[pypy-dev] Another idea for improving warm-up times

Sat Feb 7 18:16:15 CET 2015

Hi all,

Here's an idea that came up today on irc (thanks the_drow_) while
discussing again saving the generated assembler into files and
reloading it on the next run.  As you know we categorize this idea as
"can never work", but now I think that there is a variant that could
work, unless I'm missing something.

What *cannot* work is storing in the files any information about
Python-level data, like "this piece of assembler assumes that there is
a module X with a class Y with a method Z".  I'm not going to repeat
again the multiple problems with that (see
http://pypy.readthedocs.org/en/latest/faq.html#couldn-t-the-jit-dump-and-reload-already-compiled-machine-code).
However, it might be possible to save enough lower-level information
to avoid the problem completely.

The idea would be that when we're about the enter tracing mode and
there is a saved file, we use a "fast-path":

* we find a *likely* candidate from the saved file, based on some
explicitly-provided way to hash the Python code objects, for example
(it doesn't have to be a guaranteed match)

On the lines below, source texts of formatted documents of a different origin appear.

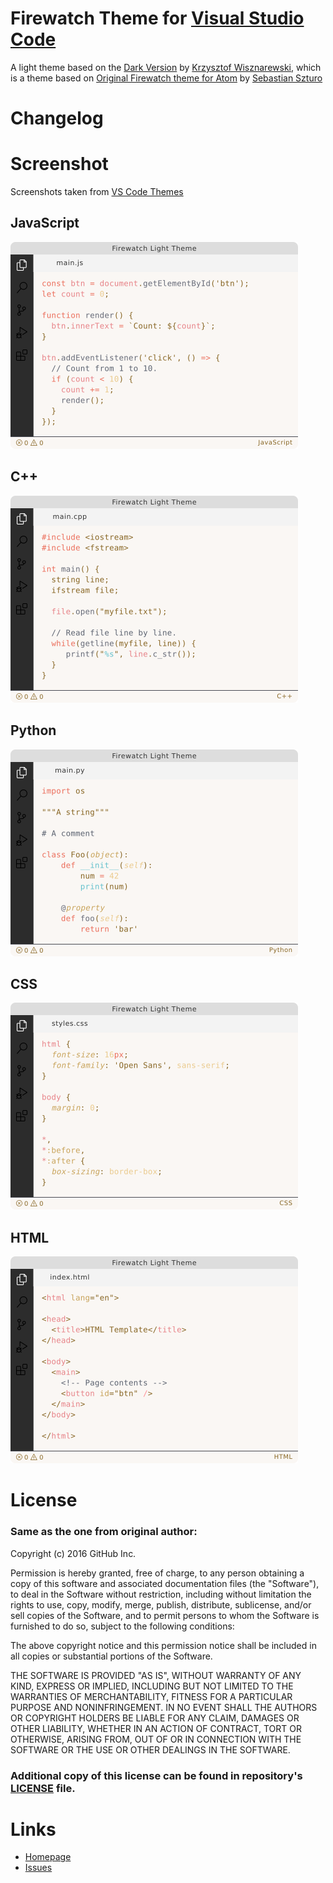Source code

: # Firewatch Theme for [Visual Studio Code](http://code.visualstudio.com) #

A light theme based on the [Dark Version](https://gitlab.com/ulthes/firewatch-theme-vscode) by [Krzysztof Wisznarewski](https://gitlab.com/ulthes), which is a theme based on [Original Firewatch theme for Atom](https://atom.io/themes/firewatch-syntax) by [Sebastian Szturo](https://github.com/SebastianSzturo)

# Changelog #


# Screenshot #

Screenshots taken from [VS Code Themes](https://vscodethemes.com/e/tbremer.theme-firewatch-light/firewatch-light-theme)

## JavaScript ## 
![JavaScript Screenshot from VSCodeThemes.com](/screenshots/javascript.png)


## C++ ##
![C++ Screenshot from VSCodeThemes.com](/screenshots/cpp.png)

## Python ##
![Python Screenshot from VSCodeThemes.com](/screenshots/python.png)

## CSS ##
![CSS Screenshot from VSCodeThemes.com](/screenshots/css.png)

## HTML ##
![HTML Screenshot from VSCodeThemes.com](/screenshots/html.png)

# License #

### Same as the one from original author: ###


Copyright (c) 2016 GitHub Inc.

Permission is hereby granted, free of charge, to any person obtaining a copy of this software and associated documentation files (the "Software"), to deal in the Software without restriction, including without limitation the rights to use, copy, modify, merge, publish, distribute, sublicense, and/or sell copies of the Software, and to permit persons to whom the Software is furnished to do so, subject to the following conditions:

The above copyright notice and this permission notice shall be included in all copies or substantial portions of the Software.

THE SOFTWARE IS PROVIDED "AS IS", WITHOUT WARRANTY OF ANY KIND, EXPRESS OR IMPLIED, INCLUDING BUT NOT LIMITED TO THE WARRANTIES OF MERCHANTABILITY, FITNESS FOR A PARTICULAR PURPOSE AND NONINFRINGEMENT. IN NO EVENT SHALL THE AUTHORS OR COPYRIGHT HOLDERS BE LIABLE FOR ANY CLAIM, DAMAGES OR OTHER LIABILITY, WHETHER IN AN ACTION OF CONTRACT, TORT OR OTHERWISE, ARISING FROM, OUT OF OR IN CONNECTION WITH THE SOFTWARE OR THE USE OR OTHER DEALINGS IN THE SOFTWARE.

### Additional copy of this license can be found in repository's [LICENSE](https://github.com/tbremer/firewatch-theme-light-vscode/blob/main/LICENSE) file. ###

# Links #

- [Homepage](https://github.com/tbremer/firewatch-theme-light-vscode)
- [Issues](https://github.com/tbremer/firewatch-theme-light-vscode/issues)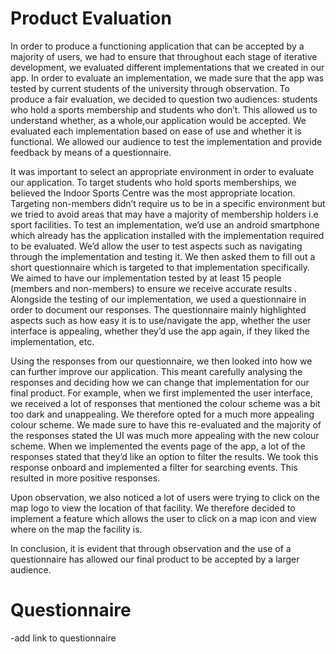 # Product Evaluation
In order to produce a functioning application that can be accepted by a majority of users, we had to ensure that throughout each stage of iterative development, we evaluated different implementations that we created in our app. In order to evaluate an implementation, we made sure that the app was tested by current students of the university through observation. To produce a fair evaluation, we decided to question two audiences: students who hold a sports membership and students who don’t. This allowed us to understand whether, as a whole,our application would be accepted. We evaluated each implementation based on ease of use and whether it is functional. We allowed our audience to test the implementation and provide feedback by means of a questionnaire. 

It was important to select an appropriate environment in order to evaluate our application. To target students who hold sports memberships, we believed the Indoor Sports Centre was the most appropriate location. Targeting non-members didn’t require us to be in a specific environment but we tried to avoid areas that may have a majority of membership holders i.e sport facilities. To test an implementation, we’d use an android smartphone which already has the application installed with the implementation required to be evaluated. We’d allow the user to test aspects such as navigating through the implementation and testing it. We then asked them to fill out a short questionnaire which is targeted to that implementation specifically. We aimed to have our implementation tested by at least 15 people (members and non-members) to ensure we receive accurate results
.
Alongside the testing of our implementation, we used a questionnaire in order to document our responses. The questionnaire mainly highlighted aspects such as how easy it is to use/navigate the app, whether the user interface is appealing, whether they’d use the app again, if they liked the implementation, etc.

Using the responses from our questionnaire, we then looked into how we can further improve our application. This meant carefully analysing the responses and deciding how we can change that implementation for our final product. For example, when we first implemented the user interface, we received a lot of responses that mentioned the colour scheme was a bit too dark and unappealing. We therefore opted for a much more appealing colour scheme. We made sure to have this re-evaluated and the majority of the responses stated the UI was much more appealing with the new colour scheme. When we implemented the events page of the app, a lot of the responses stated that they’d like an option to filter the results. We took this response onboard and implemented a filter for searching events. This resulted in more positive responses.

Upon observation, we also noticed a lot of users were trying to click on the map logo to view the location of that facility. We therefore decided to implement a feature which allows the user to click on a map icon and view where on the map the facility is.

In conclusion, it is evident that through observation and the use of a questionnaire has allowed our final product to be accepted by a larger audience.

# Questionnaire
-add link to questionnaire

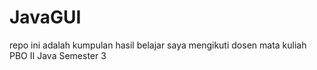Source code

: # JavaGUI
repo ini adalah kumpulan hasil belajar saya mengikuti dosen mata kuliah PBO II Java Semester 3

* this likely saved trace comes with a recording of all the *green*
guards that we originally did (both promotions and things that just
depend on purely green inputs).  (This means extra work for making
sure we save this information in the first place.)

* we run it like in the blackhole interpreter, but checking the result
of the green guards against the recorded ones

* we also take all green values that we get this way and pass them as
constants to the next step (see below, "**").

This means that we generalize (and lower-level-ize) the vague idea "a
module X with a class Y with a method Z" to be instead a series of
guards that need to give the same results as before.  They would
automatically check some subset of the new interpreter's state by
comparing it against the old's --- but only as much as the actual loop
happens to need.  For example, if we had in the (old) normal trace a
guard_value(p12, <constant pointer>), then of course it makes no sense
to record the old interpreter's constant pointer, which will change.
But it makes sense to record *what* was really deduced from this
constant pointer, i.e. all the green getfields and getarrayitems we
did.  And for example, if it was a PyCode object, we would record the
green switch that we did on the integer value that we got in the old
interpreter (which is the next opcode), even though that's all green.
That's the real condition: that we would follow the same path by
constant-folding the decisions on the green variables.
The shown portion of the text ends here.